Ideally, your "character progress" should stay with you in subsequent games. Your "quest specific" abilities don't have to. And achieving victories or defeats should likewise count for something. This is basically not doable in games like Talisman or Arkham Horror, because the character rampup is ridiculous. Starting a game of Arkham Horror with all the powers, skills, and just crazy stuff you end up with by the end of the game would be like getting eight free turns without an enemy in the next game - that's clearly too much.

Allies are good because they can feel like real advancement without making things too unbalanced in subsequent games. Between adventures they can go home - which is to say that they stop being attached to your character and start being in a face-up pile of "old friends", and you can take precious turns to go over to their house and have them join up again. This gives continuity between games ("Katrina Cho is back!"), but it also gives a solid limit to how much power you can accumulate. If the Old Friends deck gets big enough, you won't have time to pick up everyone and you'll just pick up characters who you think are vital to the newer, harder missions.

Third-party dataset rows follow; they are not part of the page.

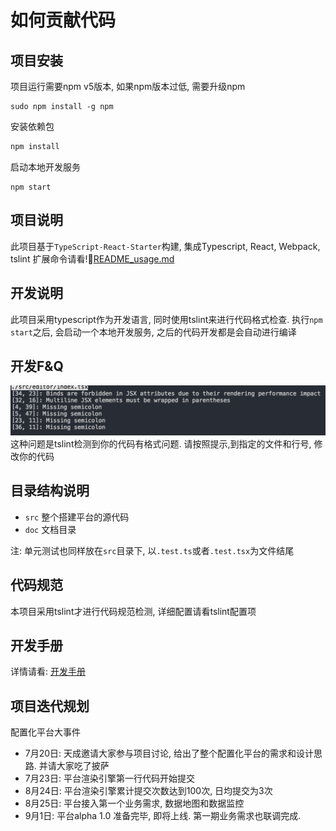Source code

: # 如何贡献代码

## 项目安装
项目运行需要npm v5版本, 如果npm版本过低,
需要升级npm
```
sudo npm install -g npm
```

安装依赖包
```bash
npm install
```

启动本地开发服务
```
npm start
```

## 项目说明
此项目基于`TypeScript-React-Starter`构建, 集成Typescript, React, Webpack, tslint
扩展命令请看![README_usage.md](./README_usage.md)

## 开发说明
此项目采用typescript作为开发语言, 同时使用tslint来进行代码格式检查. 
执行`npm start`之后, 会启动一个本地开发服务, 之后的代码开发都是会自动进行编译

## 开发F&Q
![image](doc/static/QQ20170724-120015@2x.png)
这种问题是tslint检测到你的代码有格式问题. 请按照提示,到指定的文件和行号, 修改你的代码

## 目录结构说明

+ `src` 整个搭建平台的源代码
+ `doc` 文档目录

注: 单元测试也同样放在`src`目录下, 以`.test.ts`或者`.test.tsx`为文件结尾

## 代码规范
本项目采用tslint才进行代码规范检测, 详细配置请看tslint配置项

## 开发手册

详情请看: [开发手册](doc/developer_guide.md)

## 项目迭代规划

配置化平台大事件

+ 7月20日: 天成邀请大家参与项目讨论, 给出了整个配置化平台的需求和设计思路. 并请大家吃了披萨
+ 7月23日: 平台渲染引擎第一行代码开始提交
+ 8月24日: 平台渲染引擎累计提交次数达到100次, 日均提交为3次
+ 8月25日: 平台接入第一个业务需求, 数据地图和数据监控
+ 9月1日: 平台alpha 1.0 准备完毕, 即将上线. 第一期业务需求也联调完成.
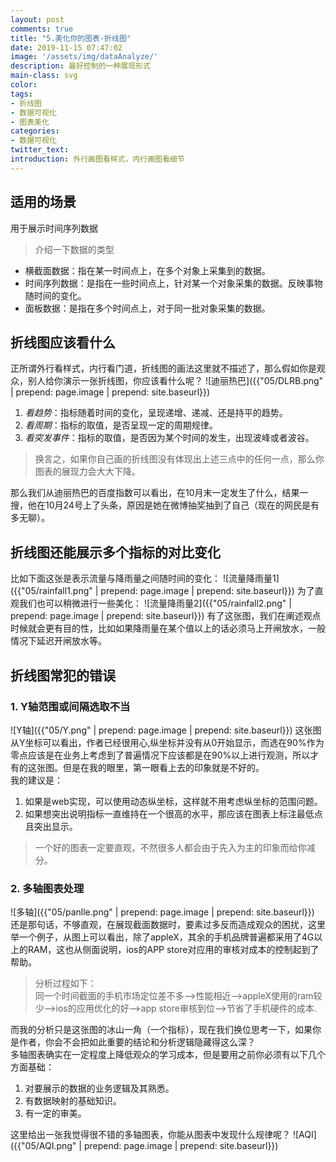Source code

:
 ```yaml
---
layout: post
comments: true
title: "5.美化你的图表-折线图"
date: 2019-11-15 07:47:02
image: '/assets/img/dataAnalyze/'
description: 最好控制的一种展现形式
main-class: svg
color:
tags:
- 折线图
- 数据可视化
- 图表美化
categories:
- 数据可视化
twitter_text:
introduction: 外行画图看样式，内行画图看细节
---
```

## 适用的场景
用于展示时间序列数据
> 介绍一下数据的类型
* 横截面数据：指在某一时间点上，在多个对象上采集到的数据。
* 时间序列数据：是指在一些时间点上，针对某一个对象采集的数据。反映事物随时间的变化。
* 面板数据：是指在多个时间点上，对于同一批对象采集的数据。

## 折线图应该看什么
正所谓外行看样式，内行看门道，折线图的画法这里就不描述了，那么假如你是观众，别人给你演示一张折线图，你应该看什么呢？
![迪丽热巴]({{"05/DLRB.png" | prepend: page.image | prepend: site.baseurl}})
1. *看趋势*：指标随着时间的变化，呈现递增、递减、还是持平的趋势。
2. *看周期*：指标的取值，是否呈现一定的周期规律。
3. *看突发事件*：指标的取值，是否因为某个时间的发生，出现波峰或者波谷。
> 换言之，如果你自己画的折线图没有体现出上述三点中的任何一点，那么你图表的展现力会大大下降。  

那么我们从迪丽热巴的百度指数可以看出，在10月末一定发生了什么，结果一搜，他在10月24号上了头条，原因是她在微博抽奖抽到了自己（现在的网民是有多无聊）。
## 折线图还能展示多个指标的对比变化
比如下面这张是表示流量与降雨量之间随时间的变化：
![流量降雨量1]({{"05/rainfall1.png" | prepend: page.image | prepend: site.baseurl}})
为了直观我们也可以稍微进行一些美化：
![流量降雨量2]({{"05/rainfall2.png" | prepend: page.image | prepend: site.baseurl}})
有了这张图，我们在阐述观点时候就会更有目的性，比如如果降雨量在某个值以上的话必须马上开闸放水，一般情况下延迟开闸放水等。  
## 折线图常犯的错误
### 1. Y轴范围或间隔选取不当
![Y轴]({{"05/Y.png" | prepend: page.image | prepend: site.baseurl}})
这张图从Y坐标可以看出，作者已经很用心,纵坐标并没有从0开始显示，而选在90%作为零点应该是在业务上考虑到了普遍情况下应该都是在90%以上进行观测，所以才有的这张图。但是在我的眼里，第一眼看上去的印象就是不好的。  
我的建议是：
1. 如果是web实现，可以使用动态纵坐标，这样就不用考虑纵坐标的范围问题。
2. 如果想突出说明指标一直维持在一个很高的水平，那应该在图表上标注最低点且突出显示。
> 一个好的图表一定要直观，不然很多人都会由于先入为主的印象而给你减分。  

### 2. 多轴图表处理
![多轴]({{"05/panlle.png" | prepend: page.image | prepend: site.baseurl}})
还是那句话，不够直观，在展现截面数据时，要素过多反而造成观众的困扰，这里举一个例子，从图上可以看出，除了appleX，其余的手机品牌普遍都采用了4G以上的RAM，这也从侧面说明，ios的APP store对应用的审核对成本的控制起到了帮助。
> 分析过程如下：  
同一个时间截面的手机市场定位差不多-->性能相近-->appleX使用的ram较少-->ios的应用优化的好-->app store审核到位-->节省了手机硬件的成本.  

而我的分析只是这张图的冰山一角（一个指标），现在我们换位思考一下，如果你是作者，你会不会把如此重要的结论和分析逻辑隐藏得这么深？  
多轴图表确实在一定程度上降低观众的学习成本，但是要用之前你必须有以下几个方面基础：
1. 对要展示的数据的业务逻辑及其熟悉。
2. 有数据映射的基础知识。
3. 有一定的审美。  

这里给出一张我觉得很不错的多轴图表，你能从图表中发现什么规律呢？
![AQI]({{"05/AQI.png" | prepend: page.image | prepend: site.baseurl}})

It's also good to have forms of advancement that can plausibly just get recycled into the deck at the end of the game. Having clues be a bigger part of the game and be represented by tangible abilities rather than simple in-game currency would be a good start. I mean, having the Serpent Cult Password could be all kinds of useful, but if serpent cultists show up as villains in the next adventure, they'll presumably have a different password and you'll plausibly not have that card any more.

Artifacts could go into storage or something as well. At the beginning of the game, you don't have the Necronomicon with you (that thing is dangerous), but you can spend precious turns walking over and getting it from the library. Again, the key is to mix in as much continuity as possible without breaking the subsequent games.

But it should also go the other way. Buildings that get destroyed should be under construction at the beginning of the next game and there should be some mechanic by which they can open dynamically during play.